With U.S. troops marching out of Iraq and Osama bin Laden’s head on a pike, it will be difficult for Barack Obama’s detractors to characterize the president’s first-term performance on the international stage as indecisive, inexperienced, or weak-kneed.
Electoral ramifications notwithstanding, what worries Mark Lagon, who holds the International Relations and Security Chair at Georgetown University’s foreign service master’s degree program, is that Obama’s seeming strength betrays a lack of inventiveness and depth—especially when it comes to projecting soft power, that combination of diplomacy and nonmilitary coercion essential to enduring influence and stability.

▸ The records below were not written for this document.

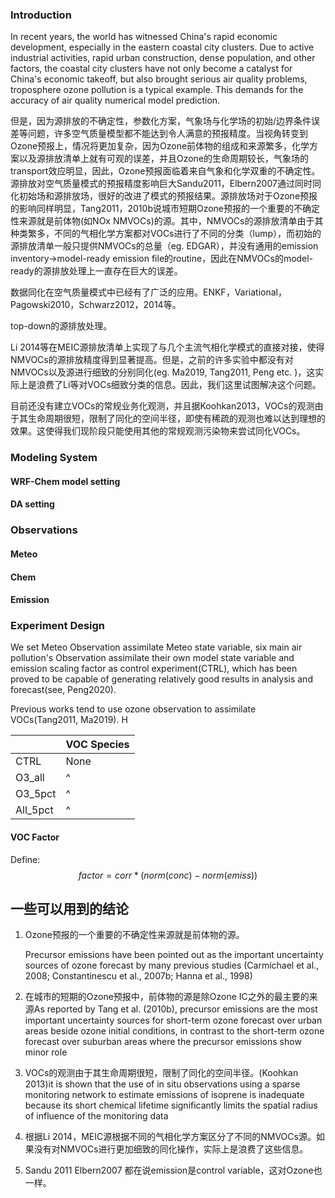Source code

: ### Introduction

In recent years, the world has witnessed China's rapid economic development, especially in the eastern coastal city clusters. Due to active industrial activities, rapid urban construction, dense population, and other factors, the coastal city clusters have not only become a catalyst for China's economic takeoff, but also brought serious air quality problems,  troposphere ozone pollution is a typical example. This demands for the accuracy of air quality numerical model prediction.

但是，因为源排放的不确定性，参数化方案，气象场与化学场的初始/边界条件误差等问题，许多空气质量模型都不能达到令人满意的预报精度。当视角转变到Ozone预报上，情况将更加复杂，因为Ozone前体物的组成和来源繁多，化学方案以及源排放清单上就有可观的误差，并且Ozone的生命周期较长，气象场的transport效应明显，因此，Ozone预报面临着来自气象和化学双重的不确定性。源排放对空气质量模式的预报精度影响巨大Sandu2011，Elbern2007通过同时同化初始场和源排放场，很好的改进了模式的预报结果。源排放场对于Ozone预报的影响同样明显，Tang2011，2010b说城市短期Ozone预报的一个重要的不确定性来源就是前体物(如NOx NMVOCs)的源。其中，NMVOCs的源排放清单由于其种类繁多，不同的气相化学方案都对VOCs进行了不同的分类（lump），而初始的源排放清单一般只提供NMVOCs的总量（eg. EDGAR），并没有通用的emission inventory->model-ready emission file的routine，因此在NMVOCs的model-ready的源排放处理上一直存在巨大的误差。



数据同化在空气质量模式中已经有了广泛的应用。ENKF，Variational，Pagowski2010，Schwarz2012，2014等。

top-down的源排放处理。

Li 2014等在MEIC源排放清单上实现了与几个主流气相化学模式的直接对接，使得NMVOCs的源排放精度得到显著提高。但是，之前的许多实验中都没有对NMVOCs以及源进行细致的分别同化(eg. Ma2019, Tang2011, Peng etc. )，这实际上是浪费了Li等对VOCs细致分类的信息。因此，我们这里试图解决这个问题。

目前还没有建立VOCs的常规业务化观测，并且据Koohkan2013，VOCs的观测由于其生命周期很短，限制了同化的空间半径，即使有稀疏的观测也难以达到理想的效果。这使得我们现阶段只能使用其他的常规观测污染物来尝试同化VOCs。

### Modeling System

#### WRF-Chem model setting

#### DA setting



### Observations

#### Meteo

#### Chem

#### Emission

####  

### Experiment Design

We set Meteo Observation assimilate Meteo state variable, six main air pollution's Observation assimilate their own model state variable and emission scaling factor as control experiment(CTRL), which has been proved to be capable of  generating relatively good results in analysis and forecast(see, Peng2020). 

Previous works tend to use ozone observation to assimilate VOCs(Tang2011, Ma2019). H

|          | VOC Species |
| -------- | ----------- |
| CTRL     | None        |
| O3_all   | ^           |
| O3_5pct  | ^           |
| All_5pct | ^           |

#### VOC Factor

Define:
$$
factor = corr*(norm(conc)-norm(emiss))
$$


## 一些可以用到的结论

1. Ozone预报的一个重要的不确定性来源就是前体物的源。

   Precursor emissions have been pointed out as the important uncertainty sources of ozone forecast by many previous studies (Carmichael et al., 2008; Constantinescu et al., 2007b; Hanna et al., 1998)

2. 在城市的短期的Ozone预报中，前体物的源是除Ozone IC之外的最主要的来源As reported by Tang et al. (2010b), precursor emissions are the most important uncertainty sources for short-term ozone forecast over urban areas beside ozone initial conditions, in contrast to the short-term ozone forecast over suburban areas where the precursor emissions show minor role

3. VOCs的观测由于其生命周期很短，限制了同化的空间半径。(Koohkan 2013)it is shown that the use of in situ observations using a sparse monitoring network to estimate emissions of isoprene is inadequate because its short chemical lifetime significantly limits the spatial radius of influence of the monitoring data

4. 根据Li 2014，MEIC源根据不同的气相化学方案区分了不同的NMVOCs源。如果没有对NMVOCs进行更加细致的同化操作，实际上是浪费了这些信息。

5. Sandu 2011 Elbern2007 都在说emission是control variable，这对Ozone也一样。

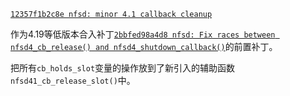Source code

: [`12357f1b2c8e nfsd: minor 4.1 callback cleanup`](https://lore.kernel.org/all/20191108175228.GB758@fieldses.org/)

作为4.19等低版本合入补丁[`2bbfed98a4d8 nfsd: Fix races between nfsd4_cb_release() and nfsd4_shutdown_callback()`](https://chenxiaosong.com/course/nfs/patch/nfsd-Fix-races-between-nfsd4_cb_release-and-nfsd4_sh.html)的前置补丁。

把所有`cb_holds_slot`变量的操作放到了新引入的辅助函数`nfsd41_cb_release_slot()`中。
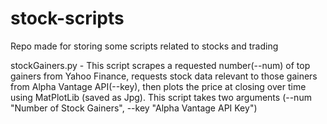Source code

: # stock-scripts
Repo made for storing some scripts related to stocks and trading

stockGainers.py - This script scrapes a requested number(--num) of top gainers from Yahoo Finance, requests stock data relevant to those gainers from Alpha Vantage API(--key), then plots the price at closing over time using MatPlotLib (saved as Jpg).
  This script takes two arguments (--num "Number of Stock Gainers", --key "Alpha Vantage API Key")
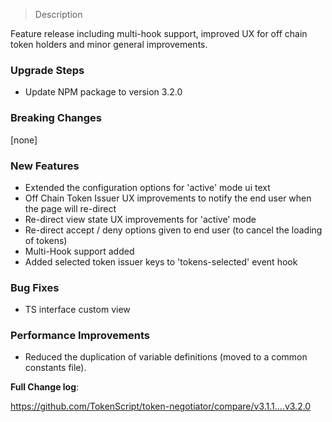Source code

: > Description

Feature release including multi-hook support, improved UX for off chain token holders and minor general improvements.

### Upgrade Steps

- Update NPM package to version 3.2.0

### Breaking Changes

[none]

### New Features

- Extended the configuration options for 'active' mode ui text
- Off Chain Token Issuer UX improvements to notify the end user when the page will re-direct
- Re-direct view state UX improvements for 'active' mode
- Re-direct accept / deny options given to end user (to cancel the loading of tokens)
- Multi-Hook support added
- Added selected token issuer keys to 'tokens-selected' event hook

### Bug Fixes

- TS interface custom view

### Performance Improvements

- Reduced the duplication of variable definitions (moved to a common constants file).

**Full Change log**:

https://github.com/TokenScript/token-negotiator/compare/v3.1.1....v3.2.0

Writing in World Affairs (Oct. 2011), Logan notes that when Obama initially took office he “made fresh start statements, such as his June 2009 remarks in Cairo, and embraced political means like dialogue, respectful multilateralism, and the use of new media, suggesting that he felt the soft power to change minds, build legitimacy, and advance interests was the key element missing from the recent U.S. approach to the world—and that he would quickly remedy that defect.”
Since then, Obama has embraced unilateral military actions, has accelerated the use of unmanned drones, and has continued a number of the Bush administration’s most controversial policies, including rendition. Consequently, the United States lacks moral credibility.
“The Obama presidency has regularly avoided asserting meaningful soft power, particularly in its relations with three countries—Iran, Russia, and Egypt—where it might have made a difference not only for those countries but for American interests as well,” Logan writes. “His reaction to the challenges these countries have posed to the United States suggests that it is not soft power itself that Obama doubts, but America’s moral standing to project it.”